Dr. Fiske's Ninth Lecture in the Course on Southern Colonial History.

NO WRITER ATTRIBUTED

Professor John Fiske delivered the ninth in his series of lectures on southern colonial history last evening in Sanders Theatre. He traced the development and history of the three southern colonies-North Carolina, South Carolina, and Georgia.

In the summer of 1669, Bacon, the great philosopher, drew up a constitution for Carolina, one of its central ideas being that of complete religious freedom. Emigration from Virginia began as early as 1653, the emigrants settling north of Albemarle Sound. Another settlement was made at the mouth of the Cape Fear River by people from the Barbadoes, and still a third near the site of the present Charleston.

The unharbored coast and the malarial swamps of North Carolina had turned the course of the earliest settlers northward toward Virginia. Soon the discontented and lawless from the latter colony emigrated southward and formed a separate settlement, which on account of its make-up was in a condition bordering on anarchy. The industries-purely agricultural-were, however, more varied than in Virginia. The main staples were tobacco in the north and rice in the south. The absence of manufactures and commerce made town life uncommon, most of the people being small farmers and living on small and widely scattered plantations. The country swarmed with ruffians, and life and property were very insecure. The character of the population was much bettered in 1711 by immigrations of Germans, Hugenots and Scotch Highlanders, and in 1719 by a large delegation of thrifty Scotch-Irish from Ulster, who soon became the strongest element in the society of the colony.

In South Carolina, where more than half of the population was non-English, the general character of the immigration was excellent. Most of them came for religious reasons, a great majority being Hugenots. They lived under the parish system of local self-government, much as it existed in England.

Rice and indigo-the main products-largely determined the social life of the colony. The cultivation of the former being especially unhealthy, and negroes being cheap, it became more profitable to work the slaves to their utmost capacity while they lived. This did much to keep the slaves in a state of savagery, and the people lived in constant dread of negro revolts. Accordingly none of the planters lived on their estates, but left them to the management of overseers, while they went to live in Charleston, where a brilliant society existed.
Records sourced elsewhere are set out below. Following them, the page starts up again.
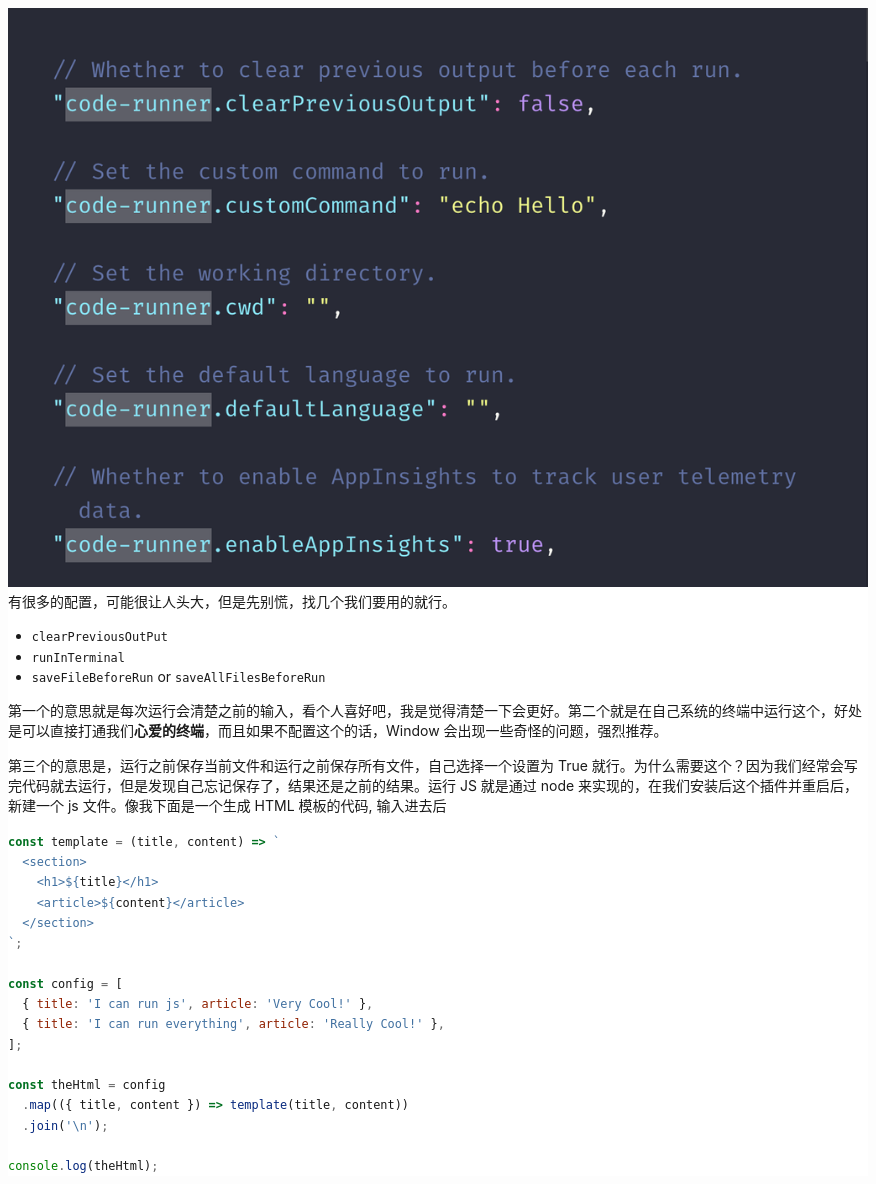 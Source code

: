 ![](DraggedImage-7.png)
有很多的配置，可能很让人头大，但是先别慌，找几个我们要用的就行。

* `clearPreviousOutPut`
* `runInTerminal`
* `saveFileBeforeRun` or `saveAllFilesBeforeRun`

第一个的意思就是每次运行会清楚之前的输入，看个人喜好吧，我是觉得清楚一下会更好。第二个就是在自己系统的终端中运行这个，好处是可以直接打通我们**心爱的终端**，而且如果不配置这个的话，Window 会出现一些奇怪的问题，强烈推荐。

第三个的意思是，运行之前保存当前文件和运行之前保存所有文件，自己选择一个设置为 True 就行。为什么需要这个？因为我们经常会写完代码就去运行，但是发现自己忘记保存了，结果还是之前的结果。运行 JS 就是通过 node 来实现的，在我们安装后这个插件并重启后，新建一个 js 文件。像我下面是一个生成 HTML 模板的代码, 输入进去后

```js
const template = (title, content) => `
  <section>
	<h1>${title}</h1>
	<article>${content}</article>
  </section>
`;

const config = [
  { title: 'I can run js', article: 'Very Cool!' },
  { title: 'I can run everything', article: 'Really Cool!' },
];

const theHtml = config
  .map(({ title, content }) => template(title, content))
  .join('\n');

console.log(theHtml);
```
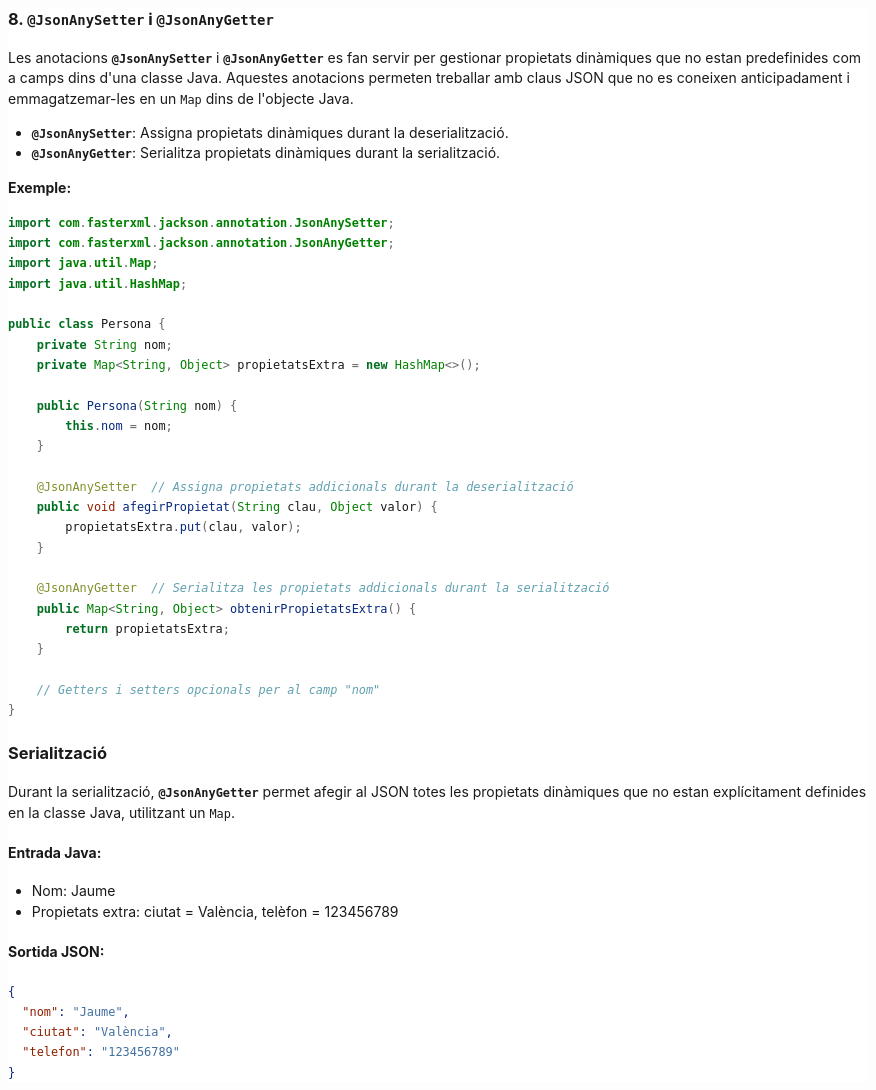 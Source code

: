### 8. **`@JsonAnySetter` i `@JsonAnyGetter`**



Les anotacions **`@JsonAnySetter`** i **`@JsonAnyGetter`** es fan servir per gestionar propietats dinàmiques que no estan predefinides com a camps dins d'una classe Java. Aquestes anotacions permeten treballar amb claus JSON que no es coneixen anticipadament i emmagatzemar-les en un `Map` dins de l'objecte Java.

- **`@JsonAnySetter`**: Assigna propietats dinàmiques durant la deserialització.
- **`@JsonAnyGetter`**: Serialitza propietats dinàmiques durant la serialització.

**Exemple:**

```java
import com.fasterxml.jackson.annotation.JsonAnySetter;
import com.fasterxml.jackson.annotation.JsonAnyGetter;
import java.util.Map;
import java.util.HashMap;

public class Persona {
    private String nom;
    private Map<String, Object> propietatsExtra = new HashMap<>();

    public Persona(String nom) {
        this.nom = nom;
    }

    @JsonAnySetter  // Assigna propietats addicionals durant la deserialització
    public void afegirPropietat(String clau, Object valor) {
        propietatsExtra.put(clau, valor);
    }

    @JsonAnyGetter  // Serialitza les propietats addicionals durant la serialització
    public Map<String, Object> obtenirPropietatsExtra() {
        return propietatsExtra;
    }

    // Getters i setters opcionals per al camp "nom"
}
```

### Serialització

Durant la serialització, **`@JsonAnyGetter`** permet afegir al JSON totes les propietats dinàmiques que no estan explícitament definides en la classe Java, utilitzant un `Map`.

#### Entrada Java:
- Nom: Jaume
- Propietats extra: ciutat = València, telèfon = 123456789

#### Sortida JSON:
```json
{
  "nom": "Jaume",
  "ciutat": "València",
  "telefon": "123456789"
}
```
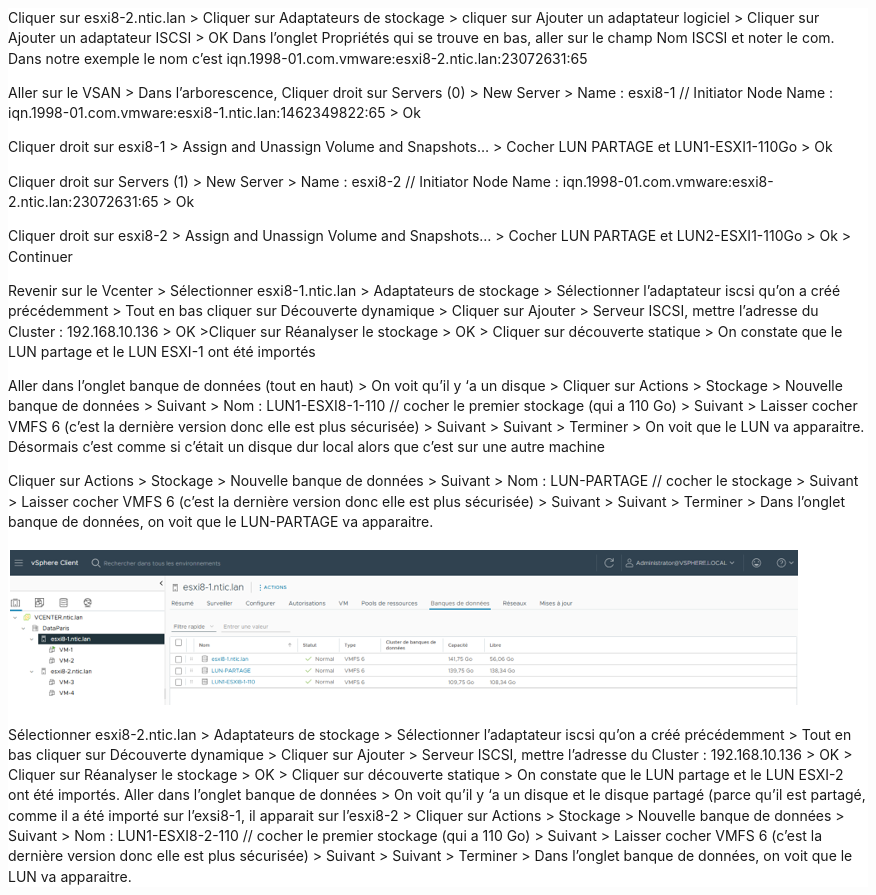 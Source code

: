 Cliquer sur esxi8-2.ntic.lan > Cliquer sur Adaptateurs de stockage > cliquer sur Ajouter un adaptateur logiciel > Cliquer sur Ajouter un adaptateur ISCSI > OK
Dans l’onglet Propriétés qui se trouve en bas, aller sur le champ Nom ISCSI et noter le com. Dans notre exemple le nom c’est iqn.1998-01.com.vmware:esxi8-2.ntic.lan:23072631:65

Aller sur le VSAN > Dans l’arborescence, Cliquer droit sur Servers (0) > New Server > Name : esxi8-1 // Initiator Node Name : iqn.1998-01.com.vmware:esxi8-1.ntic.lan:1462349822:65 > Ok 

Cliquer droit sur esxi8-1 > Assign and Unassign Volume and Snapshots… > Cocher LUN PARTAGE et LUN1-ESXI1-110Go > Ok

Cliquer droit sur Servers (1) > New Server > Name : esxi8-2 // Initiator Node Name : iqn.1998-01.com.vmware:esxi8-2.ntic.lan:23072631:65 > Ok

Cliquer droit sur esxi8-2 > Assign and Unassign Volume and Snapshots… > Cocher LUN PARTAGE et LUN2-ESXI1-110Go > Ok > Continuer

Revenir sur le Vcenter > Sélectionner esxi8-1.ntic.lan > Adaptateurs de stockage > Sélectionner l’adaptateur iscsi qu’on a créé précédemment > Tout en bas cliquer sur Découverte dynamique > Cliquer sur Ajouter > Serveur ISCSI, mettre l’adresse du Cluster : 192.168.10.136 > OK >Cliquer sur Réanalyser le stockage > OK >  Cliquer sur découverte statique > On constate que le LUN partage et le LUN ESXI-1 ont été importés

Aller dans l’onglet banque de données (tout en haut) > On voit qu’il y ‘a un disque > Cliquer sur Actions > Stockage > Nouvelle banque de données > Suivant > Nom : LUN1-ESXI8-1-110 // cocher le premier stockage (qui a 110 Go) > Suivant > Laisser cocher VMFS 6 (c’est la dernière version donc elle est plus sécurisée) > Suivant > Suivant > Terminer > On voit que le LUN va apparaitre. Désormais c’est comme si c’était un disque dur local alors que c’est sur une autre machine

Cliquer sur Actions > Stockage > Nouvelle banque de données > Suivant > Nom : LUN-PARTAGE // cocher le stockage > Suivant > Laisser cocher VMFS 6 (c’est la dernière version donc elle est plus sécurisée) > Suivant > Suivant > Terminer > Dans l’onglet banque de données, on voit que le LUN-PARTAGE va apparaitre. 

![](../images/procedure-1/img-29.png)

Sélectionner esxi8-2.ntic.lan > Adaptateurs de stockage > Sélectionner l’adaptateur iscsi qu’on a créé précédemment > Tout en bas cliquer sur Découverte dynamique > Cliquer sur Ajouter > Serveur ISCSI, mettre l’adresse du Cluster : 192.168.10.136 > OK > Cliquer sur Réanalyser le stockage > OK > Cliquer sur découverte statique > On constate que le LUN partage et le LUN ESXI-2 ont été importés.
Aller dans l’onglet banque de données > On voit qu’il y ‘a un disque et le disque partagé (parce qu’il est partagé, comme il a été importé sur l’exsi8-1, il apparait sur l’esxi8-2 > Cliquer sur Actions > Stockage > Nouvelle banque de données > Suivant > Nom : LUN1-ESXI8-2-110 // cocher le premier stockage (qui a 110 Go) > Suivant > Laisser cocher VMFS 6 (c’est la dernière version donc elle est plus sécurisée) > Suivant > Suivant > Terminer > Dans l’onglet banque de données, on voit que le LUN va apparaitre.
The trouble constantly threatened by the Spaniards caused the settlement of Georgia by Gen. James Oglethorpe in 1732. He brought many insolvent English debtors to this place to serve as an outpost against the Spanish. The colony was to be governed by trustees, but this proved unpopular, and a representative system was introduced.

Dr. Fiske closed with a comparison of life in New England and in the Carolinas, saying that in his opinion with such differing conditions the Civil War was inevitable.